Researchers think that members of the most recently identified “hominin” group (the Denisovans) mixed with early modern humans and passed along parts of their DNA. Evidence points to several separate interbreeding events, each leaving a genetic imprint that influenced the course of human history.
In 2010, scientists released the first draft of the Neanderthal genome. Comparing it with modern human DNA confirmed that Neanderthals and humans had interbred. Only months later, genetic analysis of a finger bone found in Denisova Cave in the Altai Mountains of Siberia revealed it came from a previously unknown hominin group. This group, now known as the Denisovans, also interbred with modern humans.
“This was one of the most exciting discoveries in human evolution in the last decade,” said Dr Linda Ongaro, Postdoctoral Research in Trinity College Dublin’s School of Genetics and Microbiology, and first author of a fascinating new review article published in leading international journal Nature Genetics.
“It’s a common misconception that humans evolved suddenly and neatly from one common ancestor, but the more we learn the more we realise interbreeding with different hominins occurred and helped to shape the people we are today.

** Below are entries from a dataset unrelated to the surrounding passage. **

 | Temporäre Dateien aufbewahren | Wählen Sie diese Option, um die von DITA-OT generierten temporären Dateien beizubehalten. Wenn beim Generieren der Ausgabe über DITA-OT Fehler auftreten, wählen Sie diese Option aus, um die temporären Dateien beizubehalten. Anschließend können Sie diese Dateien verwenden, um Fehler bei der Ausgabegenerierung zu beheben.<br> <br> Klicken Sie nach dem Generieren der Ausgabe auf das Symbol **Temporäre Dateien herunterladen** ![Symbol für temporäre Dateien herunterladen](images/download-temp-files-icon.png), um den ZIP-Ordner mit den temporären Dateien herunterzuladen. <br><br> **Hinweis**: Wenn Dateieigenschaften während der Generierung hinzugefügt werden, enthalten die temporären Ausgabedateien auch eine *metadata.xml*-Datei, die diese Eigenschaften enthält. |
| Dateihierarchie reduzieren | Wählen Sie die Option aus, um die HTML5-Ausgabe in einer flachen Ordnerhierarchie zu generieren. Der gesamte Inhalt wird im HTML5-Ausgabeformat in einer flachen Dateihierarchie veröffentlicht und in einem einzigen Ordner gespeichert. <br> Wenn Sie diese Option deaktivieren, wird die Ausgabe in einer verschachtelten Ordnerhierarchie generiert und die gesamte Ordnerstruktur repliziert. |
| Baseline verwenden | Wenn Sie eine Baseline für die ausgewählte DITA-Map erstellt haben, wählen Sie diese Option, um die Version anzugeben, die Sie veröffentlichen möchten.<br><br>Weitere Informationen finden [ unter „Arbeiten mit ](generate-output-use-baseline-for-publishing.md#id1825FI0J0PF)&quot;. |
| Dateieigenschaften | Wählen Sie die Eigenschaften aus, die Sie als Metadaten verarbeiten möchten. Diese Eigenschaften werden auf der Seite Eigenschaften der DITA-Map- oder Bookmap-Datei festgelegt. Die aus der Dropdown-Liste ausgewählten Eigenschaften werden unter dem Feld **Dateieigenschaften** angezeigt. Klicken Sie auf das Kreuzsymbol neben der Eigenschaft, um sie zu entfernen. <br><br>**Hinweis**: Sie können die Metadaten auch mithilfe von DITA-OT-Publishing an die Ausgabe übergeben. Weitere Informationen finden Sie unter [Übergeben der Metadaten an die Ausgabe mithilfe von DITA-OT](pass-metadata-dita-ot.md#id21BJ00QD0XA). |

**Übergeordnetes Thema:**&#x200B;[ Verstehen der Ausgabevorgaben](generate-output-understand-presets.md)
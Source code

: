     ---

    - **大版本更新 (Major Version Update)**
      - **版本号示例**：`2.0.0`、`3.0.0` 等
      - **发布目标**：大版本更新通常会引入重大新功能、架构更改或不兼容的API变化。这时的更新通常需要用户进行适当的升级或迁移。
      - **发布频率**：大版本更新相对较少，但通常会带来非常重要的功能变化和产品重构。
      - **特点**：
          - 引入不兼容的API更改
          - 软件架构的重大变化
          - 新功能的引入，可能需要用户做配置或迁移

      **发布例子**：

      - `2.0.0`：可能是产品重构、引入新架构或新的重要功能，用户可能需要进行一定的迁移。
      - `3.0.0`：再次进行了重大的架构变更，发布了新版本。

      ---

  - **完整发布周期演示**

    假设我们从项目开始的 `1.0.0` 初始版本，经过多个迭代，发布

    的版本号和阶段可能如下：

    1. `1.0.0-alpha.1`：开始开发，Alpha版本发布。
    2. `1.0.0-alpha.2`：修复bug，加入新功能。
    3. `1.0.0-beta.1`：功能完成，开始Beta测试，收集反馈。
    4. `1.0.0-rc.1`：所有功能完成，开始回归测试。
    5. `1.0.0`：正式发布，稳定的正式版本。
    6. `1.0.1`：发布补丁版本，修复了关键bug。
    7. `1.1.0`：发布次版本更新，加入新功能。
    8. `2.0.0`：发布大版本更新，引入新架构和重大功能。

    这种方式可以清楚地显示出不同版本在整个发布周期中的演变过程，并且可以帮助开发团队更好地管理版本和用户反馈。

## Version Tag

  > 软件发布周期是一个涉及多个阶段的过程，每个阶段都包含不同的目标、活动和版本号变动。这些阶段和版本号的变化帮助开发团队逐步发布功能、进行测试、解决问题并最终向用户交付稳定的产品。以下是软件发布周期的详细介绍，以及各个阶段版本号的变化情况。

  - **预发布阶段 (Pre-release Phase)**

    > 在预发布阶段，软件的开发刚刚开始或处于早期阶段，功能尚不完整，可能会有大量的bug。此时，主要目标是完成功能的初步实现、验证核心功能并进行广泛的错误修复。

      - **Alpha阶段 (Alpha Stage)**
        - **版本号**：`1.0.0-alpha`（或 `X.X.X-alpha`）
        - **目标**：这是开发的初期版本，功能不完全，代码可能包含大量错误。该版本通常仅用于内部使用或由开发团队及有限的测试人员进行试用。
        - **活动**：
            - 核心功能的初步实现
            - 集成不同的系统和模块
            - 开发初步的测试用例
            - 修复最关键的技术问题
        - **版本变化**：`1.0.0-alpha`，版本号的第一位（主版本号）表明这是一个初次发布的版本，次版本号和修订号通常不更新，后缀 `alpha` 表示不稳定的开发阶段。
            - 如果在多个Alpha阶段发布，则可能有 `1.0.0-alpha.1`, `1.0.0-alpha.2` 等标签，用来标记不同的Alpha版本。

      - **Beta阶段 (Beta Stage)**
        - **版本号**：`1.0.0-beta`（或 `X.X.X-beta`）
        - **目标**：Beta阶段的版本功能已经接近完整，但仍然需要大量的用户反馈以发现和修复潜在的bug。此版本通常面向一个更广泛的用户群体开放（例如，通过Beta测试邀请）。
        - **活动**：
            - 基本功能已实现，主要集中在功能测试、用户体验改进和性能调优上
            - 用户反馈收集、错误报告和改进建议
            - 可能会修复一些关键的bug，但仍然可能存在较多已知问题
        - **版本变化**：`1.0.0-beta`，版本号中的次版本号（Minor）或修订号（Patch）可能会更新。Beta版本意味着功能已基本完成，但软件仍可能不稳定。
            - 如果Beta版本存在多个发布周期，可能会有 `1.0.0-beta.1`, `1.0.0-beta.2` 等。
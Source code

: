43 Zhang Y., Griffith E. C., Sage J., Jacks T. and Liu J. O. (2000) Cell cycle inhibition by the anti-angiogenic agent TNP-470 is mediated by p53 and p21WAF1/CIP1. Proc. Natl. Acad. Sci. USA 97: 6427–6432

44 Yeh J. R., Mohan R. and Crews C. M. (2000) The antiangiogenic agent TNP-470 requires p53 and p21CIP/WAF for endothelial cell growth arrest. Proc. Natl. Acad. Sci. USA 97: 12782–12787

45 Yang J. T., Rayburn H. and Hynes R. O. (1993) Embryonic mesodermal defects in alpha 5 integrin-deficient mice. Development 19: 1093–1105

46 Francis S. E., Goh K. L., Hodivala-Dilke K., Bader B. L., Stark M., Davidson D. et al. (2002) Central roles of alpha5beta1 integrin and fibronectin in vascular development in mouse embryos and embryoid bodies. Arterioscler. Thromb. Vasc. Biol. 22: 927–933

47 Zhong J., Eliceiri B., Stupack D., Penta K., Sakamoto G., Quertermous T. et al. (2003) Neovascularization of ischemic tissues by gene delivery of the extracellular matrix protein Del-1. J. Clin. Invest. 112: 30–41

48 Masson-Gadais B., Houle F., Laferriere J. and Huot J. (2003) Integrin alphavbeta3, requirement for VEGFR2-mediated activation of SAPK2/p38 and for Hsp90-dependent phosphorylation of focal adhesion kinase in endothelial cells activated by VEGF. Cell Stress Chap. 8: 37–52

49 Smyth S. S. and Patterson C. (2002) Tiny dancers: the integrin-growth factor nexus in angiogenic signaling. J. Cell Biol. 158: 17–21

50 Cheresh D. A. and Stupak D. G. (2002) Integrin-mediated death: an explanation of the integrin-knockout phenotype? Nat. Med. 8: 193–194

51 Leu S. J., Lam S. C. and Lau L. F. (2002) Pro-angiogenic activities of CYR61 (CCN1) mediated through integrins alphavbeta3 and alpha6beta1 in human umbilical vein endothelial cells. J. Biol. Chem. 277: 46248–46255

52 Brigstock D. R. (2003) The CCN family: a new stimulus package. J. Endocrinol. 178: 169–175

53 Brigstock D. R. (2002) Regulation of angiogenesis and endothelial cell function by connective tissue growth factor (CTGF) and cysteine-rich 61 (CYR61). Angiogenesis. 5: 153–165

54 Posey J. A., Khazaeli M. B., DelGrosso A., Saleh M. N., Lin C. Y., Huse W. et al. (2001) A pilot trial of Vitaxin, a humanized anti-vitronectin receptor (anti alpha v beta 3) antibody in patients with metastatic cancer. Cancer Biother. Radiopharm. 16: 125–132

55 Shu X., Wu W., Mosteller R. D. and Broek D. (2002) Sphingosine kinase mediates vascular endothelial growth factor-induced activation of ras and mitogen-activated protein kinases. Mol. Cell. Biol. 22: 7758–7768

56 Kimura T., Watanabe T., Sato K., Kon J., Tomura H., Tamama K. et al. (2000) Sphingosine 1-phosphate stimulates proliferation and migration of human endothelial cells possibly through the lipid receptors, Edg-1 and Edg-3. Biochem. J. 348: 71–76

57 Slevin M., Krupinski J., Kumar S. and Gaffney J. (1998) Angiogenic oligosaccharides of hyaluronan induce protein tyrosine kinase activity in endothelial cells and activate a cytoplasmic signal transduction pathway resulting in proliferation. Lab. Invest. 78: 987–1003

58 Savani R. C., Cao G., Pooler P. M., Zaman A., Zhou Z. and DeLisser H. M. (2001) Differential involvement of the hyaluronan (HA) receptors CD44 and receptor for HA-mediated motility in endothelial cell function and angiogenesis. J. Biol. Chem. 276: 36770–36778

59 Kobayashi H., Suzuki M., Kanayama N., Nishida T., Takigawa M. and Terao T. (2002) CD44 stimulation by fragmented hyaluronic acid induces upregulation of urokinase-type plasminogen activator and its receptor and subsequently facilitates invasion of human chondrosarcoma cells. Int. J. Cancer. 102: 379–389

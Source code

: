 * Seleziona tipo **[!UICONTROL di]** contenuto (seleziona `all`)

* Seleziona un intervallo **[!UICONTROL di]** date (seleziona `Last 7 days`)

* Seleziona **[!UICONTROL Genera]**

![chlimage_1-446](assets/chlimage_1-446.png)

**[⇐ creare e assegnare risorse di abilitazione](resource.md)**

“Unlike Neanderthal remains, the Denisovan fossil record consists of only that finger bone, a jawbone, teeth, and skull fragments. But by leveraging the surviving Denisovan segments in Modern Human genomes scientists have uncovered evidence of at least three past events whereby genes from distinct Denisovan populations made their way into the genetic signatures of modern humans.”
These events show varying degrees of genetic similarity to the Denisovan remains from the Altai region, hinting at a complex relationship among these closely related groups.
In their review, Dr Ongaro and Professor Emilia Huerta-Sanchez highlight evidence that Denisovans lived across a vast territory stretching from Siberia to Southeast Asia and from Oceania to South America. Different groups appear to have been adapted to their own specific environments.
They also detail several Denisovan-derived genes that gave humans survival advantages in different parts of the world.
Dr Ongaro noted: “Among these is a genetic locus that confers a tolerance to hypoxia, or low oxygen conditions, which makes a lot of sense as it is seen in Tibetan populations; multiple genes that confer heightened immunity; and one that impacts lipid metabolism, providing heat when stimulated by cold, which confers an advantage to Inuit populations in the Arctic.
“There are numerous future directions for research that will help us tell a more complete story of how the Denisovans impacted modern day humans, including more detailed genetic analyses in understudied populations, which could reveal currently hidden traces of Denisovan ancestry. Additionally, integrating more genetic data with archaeological information – if we can find more Denisovan fossils – would certainly fill in a few more gaps.”